If archive_dir is provided, files are moved into {archive_dir}/{mission}/{type}/{filename} and symlinks are left at the original locations.
If mission is not provided, it’s auto-detected from the path structure (looks for .../<MISSION>/kernels/...).
extensions defaults to all known SPICE kernel extensions (.tls, .tpc, .bsp, .bc, .tf, .ti, .tsc, .bds, .tm).
register_file
db.register_file(
path: str | Path,
mission: str | None = None,
source_url: str | None = None,
archive_dir: str | Path | None = None,
expected_hash: str | None = None,
) -> strRegister a single kernel file. Returns its SHA-256 hash.

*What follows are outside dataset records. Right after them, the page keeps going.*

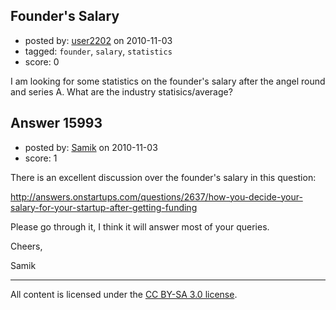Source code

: ## Founder's Salary

- posted by: [user2202](https://stackexchange.com/users/-1/2202-user2202) on 2010-11-03
- tagged: `founder`, `salary`, `statistics`
- score: 0

I am looking for some statistics on the founder's salary after the angel round and series A. What are the industry statisics/average?


## Answer 15993

- posted by: [Samik](https://stackexchange.com/users/-1/3353-samik) on 2010-11-03
- score: 1

<p>There is an excellent discussion over the founder's salary in this question:</p>

<p><a href="http://answers.onstartups.com/questions/2637/how-you-decide-your-salary-for-your-startup-after-getting-funding">http://answers.onstartups.com/questions/2637/how-you-decide-your-salary-for-your-startup-after-getting-funding</a></p>

<p>Please go through it, I think it will answer most of your queries.</p>

<p>Cheers,</p>

<p>Samik</p>




---

All content is licensed under the [CC BY-SA 3.0 license](https://creativecommons.org/licenses/by-sa/3.0/).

If archive_dir is provided, the file is moved into the archive and a symlink is left at the original location. If expected_hash is provided, the computed hash is verified before storing — raises ValueError on mismatch.
If the file’s content already exists in the database under a different filename, the new location is recorded pointing to the same hash. This is logged at the INFO level.
Lookup
find_by_filename
db.find_by_filename(filename: str) -> list[dict]Find all locations for a kernel by filename (basename). Checks both the canonical filename in the kernels table and the actual filename in locations.abs_path.

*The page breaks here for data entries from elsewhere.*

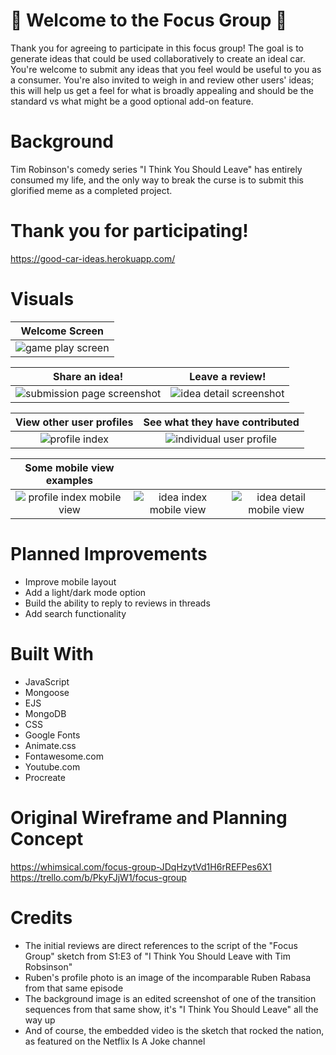 # 🚗 Welcome to the Focus Group 🚗
Thank you for agreeing to participate in this focus group! The goal is to generate ideas that could be used collaboratively to create an ideal car. You're welcome to submit any ideas that you feel would be useful to you as a consumer. You're also invited to weigh in and review other users' ideas; this will help us get a feel for what is broadly appealing and should be the standard vs what might be a good optional add-on feature.

# Background
Tim Robinson's comedy series "I Think You Should Leave" has entirely consumed my life, and the only way to break the curse is to submit this glorified meme as a completed project.

# Thank you for participating!
https://good-car-ideas.herokuapp.com/

# Visuals

|Welcome Screen|
| :---------: |
|![game play screen](https://i.imgur.com/oFU7Oft.png "Welcome screen")|

| Share an idea! | Leave a review! |
| :---------: | :---------: |
|![submission page screenshot](https://i.imgur.com/AHx2Fw0.png "Idea sbumission page") | ![idea detail screenshot](https://i.imgur.com/qctKczO.png "Detailed review")

| View other user profiles | See what they have contributed |
| :---------: | :---------: |
|![profile index](https://i.imgur.com/Vb8JhGE.png "Profile index page") | ![individual user profile](https://i.imgur.com/FkObhXQ.png "profile page detail")

| Some mobile view examples |  |  |
| :---------: | :---------: | :---------: |
|![profile index mobile view](https://i.imgur.com/enNnqJO.png "Profile index page mobile view") | ![idea index mobile view](https://i.imgur.com/mi2wvjZ.png "idea index mobile view") | ![idea detail mobile view](https://i.imgur.com/kFAtBLa.png "idea detail mobile view")

# Planned Improvements
* Improve mobile layout
* Add a light/dark mode option
* Build the ability to reply to reviews in threads
* Add search functionality

# Built With
* JavaScript
* Mongoose
* EJS
* MongoDB
* CSS
* Google Fonts
* Animate.css
* Fontawesome.com
* Youtube.com
* Procreate

# Original Wireframe and Planning Concept
https://whimsical.com/focus-group-JDqHzytVd1H6rREFPes6X1 
https://trello.com/b/PkyFJjW1/focus-group

# Credits
* The initial reviews are direct references to the script of the "Focus Group" sketch from S1:E3 of "I Think You Should Leave with Tim Robsinson"
* Ruben's profile photo is an image of the incomparable Ruben Rabasa from that same episode
* The background image is an edited screenshot of one of the transition sequences from that same show, it's "I Think You Should Leave" all the way up
* And of course, the embedded video is the sketch that rocked the nation, as featured on the Netflix Is A Joke channel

Returns a list of dicts with keys: sha256, abs_path, mission, kernel_type, size_bytes.
find_by_hash
db.find_by_hash(sha256: str) -> list[dict]Find all locations for a kernel by its SHA-256 hash.

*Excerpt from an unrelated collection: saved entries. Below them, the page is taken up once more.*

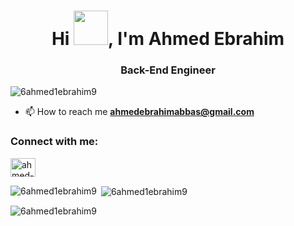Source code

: <h1 align="center">Hi <img src="https://github.com/mitul3737/mitul3737/raw/main/Wave.gif" height="55px" style="max-width: 100%; display: inline-block;" data-target="animated-image.originalImage">, I'm Ahmed Ebrahim</h1>
<h3 align="center">Back-End Engineer</h3>

<p align="left"> <img src="https://komarev.com/ghpvc/?username=6ahmed1ebrahim9&label=Profile%20views&color=0e75b6&style=flat" alt="6ahmed1ebrahim9" /> </p>

- 📫 How to reach me **ahmedebrahimabbas@gmail.com**

<h3 align="left">Connect with me:</h3>
<p align="left">

<a href="https://linkedin.com/in/ahmed-ebrahim-518534255" target="blank"><img align="center" src="https://raw.githubusercontent.com/rahuldkjain/github-profile-readme-generator/master/src/images/icons/Social/linked-in-alt.svg" alt="ahmed-ebrahim-518534255" height="30" width="40" /></a>
</p>

<p><img align="left" src="https://github-readme-stats.vercel.app/api/top-langs?username=6ahmed1ebrahim9&show_icons=true&locale=en&layout=compact" alt="6ahmed1ebrahim9" /></p>

<p>&nbsp;<img align="center" src="https://github-readme-stats.vercel.app/api?username=6ahmed1ebrahim9&show_icons=true&locale=en" alt="6ahmed1ebrahim9" /></p>

<p><img align="center" src="https://github-readme-streak-stats.herokuapp.com/?user=6ahmed1ebrahim9&" alt="6ahmed1ebrahim9" /></p>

Returns a list of dicts with keys: abs_path, mission, filename.
resolve_kernel
db.resolve_kernel(
filename: str,
preferred_mission: str | None = None,
) -> tuple[str | None, list[str]]Resolve a kernel filename to an absolute path on disk.
Returns (path, warnings) where path is the resolved absolute path (or None if not found) and warnings is a list of human-readable strings about any fallback decisions.
Resolution priority (see Mission-aware resolution):
- Exact filename match in
preferred_mission→ no warning - Exact filename match in any mission → warning
- Path-suffix match (file on disk registered under different name) → warning
- Not found →
(None, [])+ hint to runscan
aliases
db.aliases(name_or_hash: str) -> dict | NoneFollow the deduplication trail for a kernel. name_or_hash may be a full or partial (≥6-char) SHA-256, the canonical filename, or any alias filename the content has been registered under.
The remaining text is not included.